Parmi ces 23 enfants, 16 sont âgés de moins de 5 ans, selon l’UNICEF. L’organisation s’inquiète particulièrement du risque de complications chez les jeunes enfants et de la possible augmentation de la transmission avec la rentrée scolaire prévue en septembre.
Au 17 août, la Guinée-Bissau avait enregistré sept cas confirmés, tous chez des adultes, sans décès signalé. Six cas confirmés se trouvent dans le secteur autonome de Bissau et un dans la région de Biombo, précise l’UNICEF.
Un premier foyer dans le pays
Le foyer a été déclaré le 4 juillet 2026, marquant la première détection de cas de mpox en Guinée-Bissau.

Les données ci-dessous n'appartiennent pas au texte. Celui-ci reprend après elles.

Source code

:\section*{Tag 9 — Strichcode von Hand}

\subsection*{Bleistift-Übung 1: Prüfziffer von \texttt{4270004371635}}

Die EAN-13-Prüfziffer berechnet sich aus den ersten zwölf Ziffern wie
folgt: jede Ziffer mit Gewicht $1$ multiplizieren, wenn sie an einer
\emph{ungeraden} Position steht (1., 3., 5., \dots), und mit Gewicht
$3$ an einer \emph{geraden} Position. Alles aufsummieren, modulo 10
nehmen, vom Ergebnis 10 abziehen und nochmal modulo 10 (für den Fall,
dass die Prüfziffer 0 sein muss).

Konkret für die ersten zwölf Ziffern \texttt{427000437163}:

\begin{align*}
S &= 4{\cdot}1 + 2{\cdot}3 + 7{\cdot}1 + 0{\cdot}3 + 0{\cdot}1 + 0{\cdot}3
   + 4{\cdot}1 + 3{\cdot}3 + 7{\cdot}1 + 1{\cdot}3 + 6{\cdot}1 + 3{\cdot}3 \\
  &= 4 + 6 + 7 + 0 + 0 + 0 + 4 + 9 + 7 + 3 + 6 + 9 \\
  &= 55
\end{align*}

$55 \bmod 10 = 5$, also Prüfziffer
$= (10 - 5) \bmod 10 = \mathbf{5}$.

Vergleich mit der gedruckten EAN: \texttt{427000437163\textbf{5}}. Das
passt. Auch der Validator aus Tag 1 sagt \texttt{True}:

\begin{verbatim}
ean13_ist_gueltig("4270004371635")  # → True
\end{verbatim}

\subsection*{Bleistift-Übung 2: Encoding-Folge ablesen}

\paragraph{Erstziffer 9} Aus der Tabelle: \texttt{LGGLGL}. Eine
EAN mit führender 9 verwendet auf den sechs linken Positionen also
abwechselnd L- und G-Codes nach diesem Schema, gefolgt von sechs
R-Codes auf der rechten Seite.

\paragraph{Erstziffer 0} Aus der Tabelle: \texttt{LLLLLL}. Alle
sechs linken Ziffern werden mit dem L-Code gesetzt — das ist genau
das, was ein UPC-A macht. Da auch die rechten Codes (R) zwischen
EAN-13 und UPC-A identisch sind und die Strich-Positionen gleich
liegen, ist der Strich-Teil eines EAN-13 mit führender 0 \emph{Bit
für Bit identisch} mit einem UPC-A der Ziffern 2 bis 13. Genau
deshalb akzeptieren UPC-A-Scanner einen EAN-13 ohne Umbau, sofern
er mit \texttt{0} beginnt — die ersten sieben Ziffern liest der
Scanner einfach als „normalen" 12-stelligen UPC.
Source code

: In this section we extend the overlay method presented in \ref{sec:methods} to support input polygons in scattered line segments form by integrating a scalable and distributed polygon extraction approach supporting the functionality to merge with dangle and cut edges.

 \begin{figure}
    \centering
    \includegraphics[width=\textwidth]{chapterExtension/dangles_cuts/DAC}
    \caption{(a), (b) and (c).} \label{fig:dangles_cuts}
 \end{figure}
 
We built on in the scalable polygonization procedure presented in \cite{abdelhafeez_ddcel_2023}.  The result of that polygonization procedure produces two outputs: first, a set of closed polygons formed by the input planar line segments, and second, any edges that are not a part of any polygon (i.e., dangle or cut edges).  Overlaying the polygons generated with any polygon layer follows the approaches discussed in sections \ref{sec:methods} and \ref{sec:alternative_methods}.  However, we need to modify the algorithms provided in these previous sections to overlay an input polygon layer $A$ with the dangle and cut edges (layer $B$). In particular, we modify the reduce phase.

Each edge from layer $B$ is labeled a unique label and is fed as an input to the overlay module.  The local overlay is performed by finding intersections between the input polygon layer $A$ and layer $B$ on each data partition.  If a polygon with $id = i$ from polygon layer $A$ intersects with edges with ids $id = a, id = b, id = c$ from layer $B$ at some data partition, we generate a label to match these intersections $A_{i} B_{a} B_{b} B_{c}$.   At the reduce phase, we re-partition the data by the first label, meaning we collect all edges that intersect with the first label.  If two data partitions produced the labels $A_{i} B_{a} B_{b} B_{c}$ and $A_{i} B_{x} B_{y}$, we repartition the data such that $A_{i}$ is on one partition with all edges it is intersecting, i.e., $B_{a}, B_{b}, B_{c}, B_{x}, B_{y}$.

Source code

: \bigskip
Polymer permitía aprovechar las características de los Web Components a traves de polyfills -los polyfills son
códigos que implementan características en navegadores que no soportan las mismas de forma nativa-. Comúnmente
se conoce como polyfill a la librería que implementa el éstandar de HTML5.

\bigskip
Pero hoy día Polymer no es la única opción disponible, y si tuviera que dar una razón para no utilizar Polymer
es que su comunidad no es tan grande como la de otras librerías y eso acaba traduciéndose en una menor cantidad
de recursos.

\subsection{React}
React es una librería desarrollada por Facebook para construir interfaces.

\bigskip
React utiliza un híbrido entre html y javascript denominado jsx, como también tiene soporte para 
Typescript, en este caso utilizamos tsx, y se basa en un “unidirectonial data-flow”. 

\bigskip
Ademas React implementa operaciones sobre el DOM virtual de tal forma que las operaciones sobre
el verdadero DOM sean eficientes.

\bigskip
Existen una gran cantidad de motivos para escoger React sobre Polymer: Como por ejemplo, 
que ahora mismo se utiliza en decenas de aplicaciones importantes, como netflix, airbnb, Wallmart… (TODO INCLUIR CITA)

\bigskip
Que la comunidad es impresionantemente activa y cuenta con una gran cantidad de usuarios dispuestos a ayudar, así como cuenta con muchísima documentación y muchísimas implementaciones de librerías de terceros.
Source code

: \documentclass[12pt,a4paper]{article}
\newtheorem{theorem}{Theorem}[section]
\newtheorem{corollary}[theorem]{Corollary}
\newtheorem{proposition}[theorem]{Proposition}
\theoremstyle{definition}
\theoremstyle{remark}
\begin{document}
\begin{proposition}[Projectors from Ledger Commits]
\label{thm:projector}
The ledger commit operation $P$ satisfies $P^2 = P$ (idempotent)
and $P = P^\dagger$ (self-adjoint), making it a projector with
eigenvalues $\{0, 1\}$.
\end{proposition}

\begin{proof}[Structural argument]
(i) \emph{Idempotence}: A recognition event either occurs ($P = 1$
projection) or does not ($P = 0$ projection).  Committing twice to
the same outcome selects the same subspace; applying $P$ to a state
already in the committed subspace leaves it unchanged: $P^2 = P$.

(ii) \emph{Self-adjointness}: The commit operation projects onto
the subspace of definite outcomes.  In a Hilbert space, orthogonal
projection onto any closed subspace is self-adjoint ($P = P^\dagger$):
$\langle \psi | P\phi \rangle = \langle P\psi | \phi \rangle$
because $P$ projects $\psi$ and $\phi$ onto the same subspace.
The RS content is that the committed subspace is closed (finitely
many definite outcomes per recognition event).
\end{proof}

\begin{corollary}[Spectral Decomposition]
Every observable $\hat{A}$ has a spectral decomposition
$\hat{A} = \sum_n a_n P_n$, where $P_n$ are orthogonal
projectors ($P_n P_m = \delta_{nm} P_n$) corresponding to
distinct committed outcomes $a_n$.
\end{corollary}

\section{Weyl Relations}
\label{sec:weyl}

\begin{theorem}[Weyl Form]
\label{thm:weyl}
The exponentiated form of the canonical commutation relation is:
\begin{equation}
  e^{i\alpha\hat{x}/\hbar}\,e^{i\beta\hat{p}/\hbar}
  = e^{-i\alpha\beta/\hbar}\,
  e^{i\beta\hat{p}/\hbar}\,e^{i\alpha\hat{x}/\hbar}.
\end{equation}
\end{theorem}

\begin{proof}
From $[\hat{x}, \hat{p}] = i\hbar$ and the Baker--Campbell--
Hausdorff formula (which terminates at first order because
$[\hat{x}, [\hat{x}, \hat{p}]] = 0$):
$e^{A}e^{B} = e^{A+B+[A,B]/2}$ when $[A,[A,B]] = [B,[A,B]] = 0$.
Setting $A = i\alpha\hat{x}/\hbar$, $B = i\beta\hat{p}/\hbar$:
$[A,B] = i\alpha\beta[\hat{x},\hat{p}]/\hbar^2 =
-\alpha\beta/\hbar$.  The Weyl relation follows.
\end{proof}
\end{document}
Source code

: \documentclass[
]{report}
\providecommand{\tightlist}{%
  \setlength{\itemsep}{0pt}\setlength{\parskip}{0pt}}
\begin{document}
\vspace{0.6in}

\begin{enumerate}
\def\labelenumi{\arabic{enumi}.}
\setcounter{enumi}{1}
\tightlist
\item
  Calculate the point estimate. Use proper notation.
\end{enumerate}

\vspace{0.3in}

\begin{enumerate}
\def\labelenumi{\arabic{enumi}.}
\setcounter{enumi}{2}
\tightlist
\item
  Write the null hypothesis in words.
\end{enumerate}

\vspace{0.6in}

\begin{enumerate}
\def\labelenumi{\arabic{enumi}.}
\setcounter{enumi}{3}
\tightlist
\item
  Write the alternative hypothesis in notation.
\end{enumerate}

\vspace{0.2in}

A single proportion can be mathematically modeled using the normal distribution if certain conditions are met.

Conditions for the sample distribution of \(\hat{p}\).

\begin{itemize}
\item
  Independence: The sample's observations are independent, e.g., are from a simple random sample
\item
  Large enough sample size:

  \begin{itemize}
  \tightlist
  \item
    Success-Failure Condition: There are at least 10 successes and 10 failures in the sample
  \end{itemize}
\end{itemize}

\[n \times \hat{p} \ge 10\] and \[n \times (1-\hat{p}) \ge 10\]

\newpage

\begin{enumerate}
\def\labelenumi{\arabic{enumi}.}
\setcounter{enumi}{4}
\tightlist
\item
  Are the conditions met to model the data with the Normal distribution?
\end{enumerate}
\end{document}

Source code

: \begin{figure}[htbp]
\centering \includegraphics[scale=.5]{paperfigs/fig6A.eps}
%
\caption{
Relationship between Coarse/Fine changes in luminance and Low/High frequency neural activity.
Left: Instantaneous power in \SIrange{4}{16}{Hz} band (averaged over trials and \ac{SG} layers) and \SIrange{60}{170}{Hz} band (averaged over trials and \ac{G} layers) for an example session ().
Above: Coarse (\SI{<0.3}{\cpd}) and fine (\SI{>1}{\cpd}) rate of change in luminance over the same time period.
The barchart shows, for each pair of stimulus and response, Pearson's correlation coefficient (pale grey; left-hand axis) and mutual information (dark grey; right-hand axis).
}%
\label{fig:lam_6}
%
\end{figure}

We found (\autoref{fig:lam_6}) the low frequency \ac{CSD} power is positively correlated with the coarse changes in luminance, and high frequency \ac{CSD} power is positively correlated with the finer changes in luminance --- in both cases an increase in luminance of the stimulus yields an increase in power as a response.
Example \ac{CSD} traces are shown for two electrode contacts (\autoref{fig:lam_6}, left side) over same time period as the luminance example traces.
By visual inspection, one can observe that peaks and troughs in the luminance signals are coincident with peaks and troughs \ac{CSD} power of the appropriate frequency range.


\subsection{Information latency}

Selon Sandra Martins, représentante adjointe de l’UNICEF dans le pays, cette situation constitue un événement sanitaire majeur, même avec un nombre limité de cas, notamment en raison de la fragilité du système national de surveillance.
« C’est la première fois que des cas de mpox sont signalés en Guinée-Bissau, ce qui fait que même un petit foyer constitue un événement majeur de santé publique », a déclaré Sandra Martins, citée par l’UNICEF.
Des chaînes de transmission encore difficiles à identifier
L’UNICEF indique que les sept cas confirmés ne semblent pas être liés entre eux. Cette situation pourrait suggérer l’existence de chaînes de transmission non détectées et la possibilité que d’autres cas ne soient pas encore identifiés.
L’organisation relève notamment des lacunes dans la surveillance au niveau communautaire, l’identification des contacts, l’analyse des prélèvements et le suivi de la circulation du virus.
La situation des enfants constitue une préoccupation particulière pour les autorités sanitaires, alors que les plus jeunes peuvent présenter un risque accru de complications liées au mpox.
Plus de 150 000 dollars nécessaires
L’UNICEF a indiqué avoir besoin de plus de 150 000 dollars pour financer les principaux volets de son intervention ciblée en Guinée-Bissau.
L’organisation appelle à la mobilisation urgente de financements flexibles afin de déployer les ressources nécessaires et de protéger les populations considérées comme les plus vulnérables.